Sir,

We thank Dr Raman and Dr Delhiwala for their comments and suggestion.

We noticed that the optical coherence tomography (OCT) characteristics of optic pit maculopathy can be decided into two to three categories. As the anatomical pathophysiology of the fluid is not clear, regardless of the underlying pathophysiology, sub-retinal fluid appears to gain access to the macula via the anomalous optic pit. Thus, we did the same laser treatment at the optic disc border with the purpose of blocking inflow of fluid from optic pit to retinal layers. We agree with the authors’ idea about the OCT characteristics of optic disc pit maculopathy (ODP-M) and actually we intend to analyse the relationship between different treatment to ODP-M and the OCT characteristics of it.

The laser treatment was right done in juxtapapillary area in circumferential extent by placing 2–4 confluent rows with the purpose of blocking the inflow of fluid. Furthermore, we did the laser along superior and inferior margins of detached retina to help with the adhesion of the detached retina and the region of it was decided by the detached area.

We intend to present minimally invasive surgery in ODP-M patients, thus we do not want to do PPV procedure in the treatment. That is why we did not present too much information on the OCT of vitreous and some repeated treatment was needed. But it is a good suggestion to take it into consideration.
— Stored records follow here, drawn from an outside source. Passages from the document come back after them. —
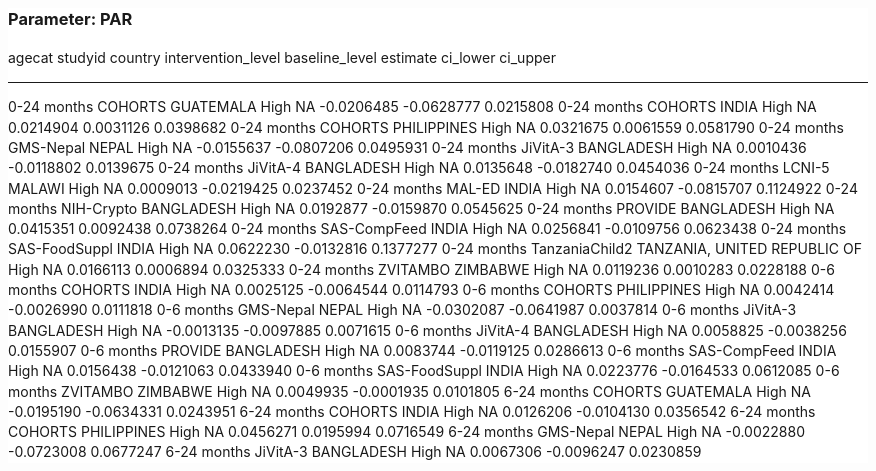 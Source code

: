
### Parameter: PAR


agecat        studyid          country                        intervention_level   baseline_level      estimate     ci_lower    ci_upper
------------  ---------------  -----------------------------  -------------------  ---------------  -----------  -----------  ----------
0-24 months   COHORTS          GUATEMALA                      High                 NA                -0.0206485   -0.0628777   0.0215808
0-24 months   COHORTS          INDIA                          High                 NA                 0.0214904    0.0031126   0.0398682
0-24 months   COHORTS          PHILIPPINES                    High                 NA                 0.0321675    0.0061559   0.0581790
0-24 months   GMS-Nepal        NEPAL                          High                 NA                -0.0155637   -0.0807206   0.0495931
0-24 months   JiVitA-3         BANGLADESH                     High                 NA                 0.0010436   -0.0118802   0.0139675
0-24 months   JiVitA-4         BANGLADESH                     High                 NA                 0.0135648   -0.0182740   0.0454036
0-24 months   LCNI-5           MALAWI                         High                 NA                 0.0009013   -0.0219425   0.0237452
0-24 months   MAL-ED           INDIA                          High                 NA                 0.0154607   -0.0815707   0.1124922
0-24 months   NIH-Crypto       BANGLADESH                     High                 NA                 0.0192877   -0.0159870   0.0545625
0-24 months   PROVIDE          BANGLADESH                     High                 NA                 0.0415351    0.0092438   0.0738264
0-24 months   SAS-CompFeed     INDIA                          High                 NA                 0.0256841   -0.0109756   0.0623438
0-24 months   SAS-FoodSuppl    INDIA                          High                 NA                 0.0622230   -0.0132816   0.1377277
0-24 months   TanzaniaChild2   TANZANIA, UNITED REPUBLIC OF   High                 NA                 0.0166113    0.0006894   0.0325333
0-24 months   ZVITAMBO         ZIMBABWE                       High                 NA                 0.0119236    0.0010283   0.0228188
0-6 months    COHORTS          INDIA                          High                 NA                 0.0025125   -0.0064544   0.0114793
0-6 months    COHORTS          PHILIPPINES                    High                 NA                 0.0042414   -0.0026990   0.0111818
0-6 months    GMS-Nepal        NEPAL                          High                 NA                -0.0302087   -0.0641987   0.0037814
0-6 months    JiVitA-3         BANGLADESH                     High                 NA                -0.0013135   -0.0097885   0.0071615
0-6 months    JiVitA-4         BANGLADESH                     High                 NA                 0.0058825   -0.0038256   0.0155907
0-6 months    PROVIDE          BANGLADESH                     High                 NA                 0.0083744   -0.0119125   0.0286613
0-6 months    SAS-CompFeed     INDIA                          High                 NA                 0.0156438   -0.0121063   0.0433940
0-6 months    SAS-FoodSuppl    INDIA                          High                 NA                 0.0223776   -0.0164533   0.0612085
0-6 months    ZVITAMBO         ZIMBABWE                       High                 NA                 0.0049935   -0.0001935   0.0101805
6-24 months   COHORTS          GUATEMALA                      High                 NA                -0.0195190   -0.0634331   0.0243951
6-24 months   COHORTS          INDIA                          High                 NA                 0.0126206   -0.0104130   0.0356542
6-24 months   COHORTS          PHILIPPINES                    High                 NA                 0.0456271    0.0195994   0.0716549
6-24 months   GMS-Nepal        NEPAL                          High                 NA                -0.0022880   -0.0723008   0.0677247
6-24 months   JiVitA-3         BANGLADESH                     High                 NA                 0.0067306   -0.0096247   0.0230859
As for the concentration of the gas tamponade, 66% C3F8 gas injection will not be absorbed too quickly and in the meantime will not induce expansion too much. Otherwise, the vitreous of the young patients will be condensed and constricted. However, it is better to do the comparison of the different concentration of the gas as long enough patients were provided. We will go on with the related study on this treatment mode. Thank you very much for your comments and discussion of the article.